There is no question of 'failing' at challenges or not being able to go out on a limb, when we can bring into dynamic action, these forces at play.  It is a matter of tapping into these forces inside of us.  And this is a life-long process.  I mean, its not just one limb that you want to go out on, right? ;)  





Tuesday, August 2, 2016

The Importance of Role Playing

I started out thinking how important role play is in a child's life. This has been a constant experience and exploration for some time now because my daughter (who is nearly 5 years old now) cannot let an hour go by without engaging in some sort of a role play game / activity. 

She plays "Housing" with her friend, wherein she is the mother, and A, her friend, is the father, and they together make and keep a home, filling it with all the activities that they see their adults do. 


She plays with her dolls, assigning them different characters and enacts stories / scenarios of her own making. (She has a weird variety of soft toys that includes a dinosaur, frog, rat, elephant, dog, reindeer, rabbit, rag dolls, and of course, a couple of teddy bears. None of which we bought!)

She dances to music and at various times, with different kinds of music, assumes different characters and roles. 

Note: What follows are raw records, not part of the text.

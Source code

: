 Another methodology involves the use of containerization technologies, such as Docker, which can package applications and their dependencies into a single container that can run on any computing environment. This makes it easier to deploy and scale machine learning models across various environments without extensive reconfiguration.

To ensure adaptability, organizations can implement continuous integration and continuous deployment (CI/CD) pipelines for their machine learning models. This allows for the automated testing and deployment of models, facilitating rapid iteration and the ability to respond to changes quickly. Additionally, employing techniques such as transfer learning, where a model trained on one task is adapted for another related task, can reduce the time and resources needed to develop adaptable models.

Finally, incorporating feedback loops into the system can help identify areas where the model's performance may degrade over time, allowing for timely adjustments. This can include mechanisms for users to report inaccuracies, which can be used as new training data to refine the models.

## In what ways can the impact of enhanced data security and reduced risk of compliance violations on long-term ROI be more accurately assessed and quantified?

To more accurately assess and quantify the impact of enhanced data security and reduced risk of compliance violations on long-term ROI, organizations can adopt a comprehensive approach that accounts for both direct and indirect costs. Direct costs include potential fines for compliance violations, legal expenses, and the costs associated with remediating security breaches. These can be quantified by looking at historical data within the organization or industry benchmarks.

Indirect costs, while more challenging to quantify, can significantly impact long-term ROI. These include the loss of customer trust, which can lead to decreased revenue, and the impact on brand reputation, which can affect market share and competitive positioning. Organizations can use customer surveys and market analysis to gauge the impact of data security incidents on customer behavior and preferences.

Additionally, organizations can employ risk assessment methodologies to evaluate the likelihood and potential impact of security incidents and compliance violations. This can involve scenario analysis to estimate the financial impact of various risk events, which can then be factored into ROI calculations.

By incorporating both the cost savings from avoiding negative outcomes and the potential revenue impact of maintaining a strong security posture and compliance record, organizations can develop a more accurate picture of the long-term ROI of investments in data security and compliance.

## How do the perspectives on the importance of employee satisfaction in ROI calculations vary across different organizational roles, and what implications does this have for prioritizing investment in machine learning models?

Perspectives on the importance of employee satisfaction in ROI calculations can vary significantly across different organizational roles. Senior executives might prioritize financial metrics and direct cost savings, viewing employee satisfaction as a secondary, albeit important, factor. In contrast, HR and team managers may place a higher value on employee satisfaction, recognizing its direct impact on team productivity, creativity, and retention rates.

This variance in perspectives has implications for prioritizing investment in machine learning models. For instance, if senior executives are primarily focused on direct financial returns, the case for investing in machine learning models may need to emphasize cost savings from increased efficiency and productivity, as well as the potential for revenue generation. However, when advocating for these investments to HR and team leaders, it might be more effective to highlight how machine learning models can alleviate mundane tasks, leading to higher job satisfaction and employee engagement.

She masquerades as a mother, to a little red doll that she carries around.  She feeds it, sometimes from a bottle, or from her hand, sometimes breastfeeds it; plays with it, puts it to bed, scolds it, cuddles it, gives it a bath, combs its hair and is oh-so-protective.  Then suddenly she throws it up in the air, and when I look at her with shock, she says, "Amma, it's a doll, a non-living thing, and I am K! okay?" Oops! Okay. 

She talks to her imaginary friends.  These are sometimes created out of her imagination, are characters from the stories she hears at other times, and at times real-time friends or family or relatives, but who are imagined to be there at that point. 


This list can go on for pages.  Her latest favourite is that she is our dog's wife and she goes about on all fours, woofs at him, howls at the sky, nudges and rubs against him, and then gets up to announce that she is his wife. 


I was seeing, enjoying and experiencing with delight what I have known in theory and seen glimpses of.  That children process so much of their lives, their emotions, their joys and insecurities and so on through their role playing. I was seeing how formative and vital these stories and role play are to her image of herself and the world around her.  She is building stories about herself, about the people around her, about things, and all the emerging relationships.  

What followed this initial delight was also a lot of conflict, guilt many times, much joy of course, and also intense struggle for me.  Sometimes I would pick up a fear that I was sensing, some other time it would be a want or need.  Once she clearly communicated through her mother play that she felt I had no business doing some particular activity.  I felt completely in quandary about what I should do with all this rich data that I was receiving. I would sift through many options and try to see how am I to use what she just expressed , to do the right thing. And I sank deeper and deeper into this quicksand of action. 


And then it all fell into place as I started writing this piece. Role playing is important, not just for a child, for my daughter.  It is as, or more important, for adults, for me.  True that we discover, and develop if allowed to, this art / skill when we are children.  But it is so vital to nourish this and even "use" it perhaps as adults as well, in order for us to process our emotions and gain stable ground. I recognised that along with her, I had also been engaging in all the role playing, until I started analysing it and trying to use it. I had been feeling, experiencing, enacting, myriad things right along with her through the stories and the playing. And much was happening in the play.  So much healing.  So many stories were getting told.  Old ones discarded, new ones born, Old ones re-told.  New understandings. Insights.  Emotions were filling us and then draining away.  Without us getting drained in this process.  It was all happening in the lyrical and mystical language of stories and role playing.  It can continue to do so.  I don't have to "do" anything about it.  I am simply going to sit back and enjoy the ride!